Dear __________, and others at the Office of the Director, Water, Waste and Environment,
Thank you for your detailed response to the concern I expressed about the threat to privacy that the newly implemented water meter system represents.
I do understand that the city applies the same privacy protection standards that have been in operation for many years. But I also understand that Canadian governments have, in very recent memory, overridden privacy provisions established by institutions in this country, have seized private information, and have used that information against their citizens. The most blatant example of this was the freezing of bank accounts of loyal Canadians whose only crime was supporting a protest against the trampling of charter rights by our federal government.
The rights and freedoms we have so long taken for granted here in Canada are actually an anomaly in the world in which we live, and, for that matter, in world history. The tendency of those who hold power to become increasingly authoritarian and to extend their reach further and further into the details of the lives over whom they have influence is not an isolated problem that exists “away over there”, whether “away over there” means North Korea, Afghanistan, Eritrea, Russia in various eras, or Germany of the 1930s and 1940s. This tendency toward overreach is a perennial human weakness. It is endemic in every age.
The freedoms that we have enjoyed, and those that we still enjoy, have not simply come forth spontaneously. They have been brought into being and maintained with great effort. They have been defended at great cost—the cost of many lives*. And they have provided an environment that is uniquely conducive to human flourishing. The benefits have not only been for the well-off. They have reached around the world, touching lives at every socioeconomic level.
Vigilance is needed if the rights and freedoms that have come to us at such great cost are going to be protected, maintained and passed on to those yet to come. And vigilance seems to be in awfully short supply right now.

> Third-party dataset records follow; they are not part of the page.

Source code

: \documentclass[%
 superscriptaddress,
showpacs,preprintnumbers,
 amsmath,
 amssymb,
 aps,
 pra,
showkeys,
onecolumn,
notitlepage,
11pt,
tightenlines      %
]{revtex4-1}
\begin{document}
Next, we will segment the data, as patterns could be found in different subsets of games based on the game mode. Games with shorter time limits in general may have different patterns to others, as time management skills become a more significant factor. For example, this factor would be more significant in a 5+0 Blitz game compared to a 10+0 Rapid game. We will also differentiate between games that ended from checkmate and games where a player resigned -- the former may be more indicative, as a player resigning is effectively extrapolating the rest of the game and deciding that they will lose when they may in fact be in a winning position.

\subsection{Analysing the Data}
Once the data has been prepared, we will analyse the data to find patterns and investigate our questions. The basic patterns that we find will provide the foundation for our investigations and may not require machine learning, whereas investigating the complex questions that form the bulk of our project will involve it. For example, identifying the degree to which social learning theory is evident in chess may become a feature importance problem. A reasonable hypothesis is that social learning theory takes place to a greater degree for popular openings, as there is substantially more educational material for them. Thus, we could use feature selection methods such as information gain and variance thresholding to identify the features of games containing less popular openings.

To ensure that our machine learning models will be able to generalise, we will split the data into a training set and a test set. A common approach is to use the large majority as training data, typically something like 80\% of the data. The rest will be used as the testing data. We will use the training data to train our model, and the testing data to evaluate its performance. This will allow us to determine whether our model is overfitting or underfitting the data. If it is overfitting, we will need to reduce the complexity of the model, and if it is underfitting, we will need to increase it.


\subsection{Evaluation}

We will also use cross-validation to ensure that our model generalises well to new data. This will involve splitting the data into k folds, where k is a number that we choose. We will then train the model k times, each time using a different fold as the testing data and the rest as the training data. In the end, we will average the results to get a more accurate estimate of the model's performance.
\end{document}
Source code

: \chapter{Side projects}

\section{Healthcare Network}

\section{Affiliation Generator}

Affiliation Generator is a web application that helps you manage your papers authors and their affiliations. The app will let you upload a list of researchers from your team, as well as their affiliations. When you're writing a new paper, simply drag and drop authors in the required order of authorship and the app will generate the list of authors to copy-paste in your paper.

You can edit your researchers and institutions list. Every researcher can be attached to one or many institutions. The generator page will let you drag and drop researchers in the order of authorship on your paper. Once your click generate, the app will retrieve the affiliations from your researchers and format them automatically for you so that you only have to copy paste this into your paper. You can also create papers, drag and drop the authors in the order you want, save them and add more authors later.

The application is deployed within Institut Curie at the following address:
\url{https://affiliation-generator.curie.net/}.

The benefits of the electronic age are many, but they have come at great cost. Checks and balances that are so necessary to hold back the tendency of those in power to overreach have been greatly eroded. The idea of people willingly carrying about on their persons a device with a camera, a microphone and a location indicator, all of which are continuously connected to an information management system that collects and stores data that can be instantly accessed by those with the power and will to do so would have been regarded as utter lunacy by many in the last century who saw the abuses and the dreadful human toll that resulted from unchecked power, and the unnerving reality, in a number of societies, of virtually everyone being a spy on everyone else.
Many incremental boundaries have been crossed. But the City of Regina is crossing another significant one. Until now, I have been in a position to turn off, if I choose to do so, the devices that can be used to peer into my life. I can unplug my landline phone. I can turn off my mobile phone. I can unplug the internet box in my basement.
But the City of Regina is mandating the installation and continuous operation of a residential occupancy recorder, logger and transmitter. Nothing so reliably indicates the fact that a home is occupied than water use. I have every reason to believe that if I interfere with the operation of this occupancy logger, I will be deprived of a fundamental necessity of life. If I want to be free of this invasion of my privacy, it seems my only option will be to cease to own and occupy a private home in this city.
I do not know whether the readiness of the city of Regina to compel homeowners to acquiesce to this measure represents naivete on the part of those involved in the decision making process, or a careless contempt for the necessary vigilance upon which our continued freedom depends. Maybe there is an explanation that is more charitable.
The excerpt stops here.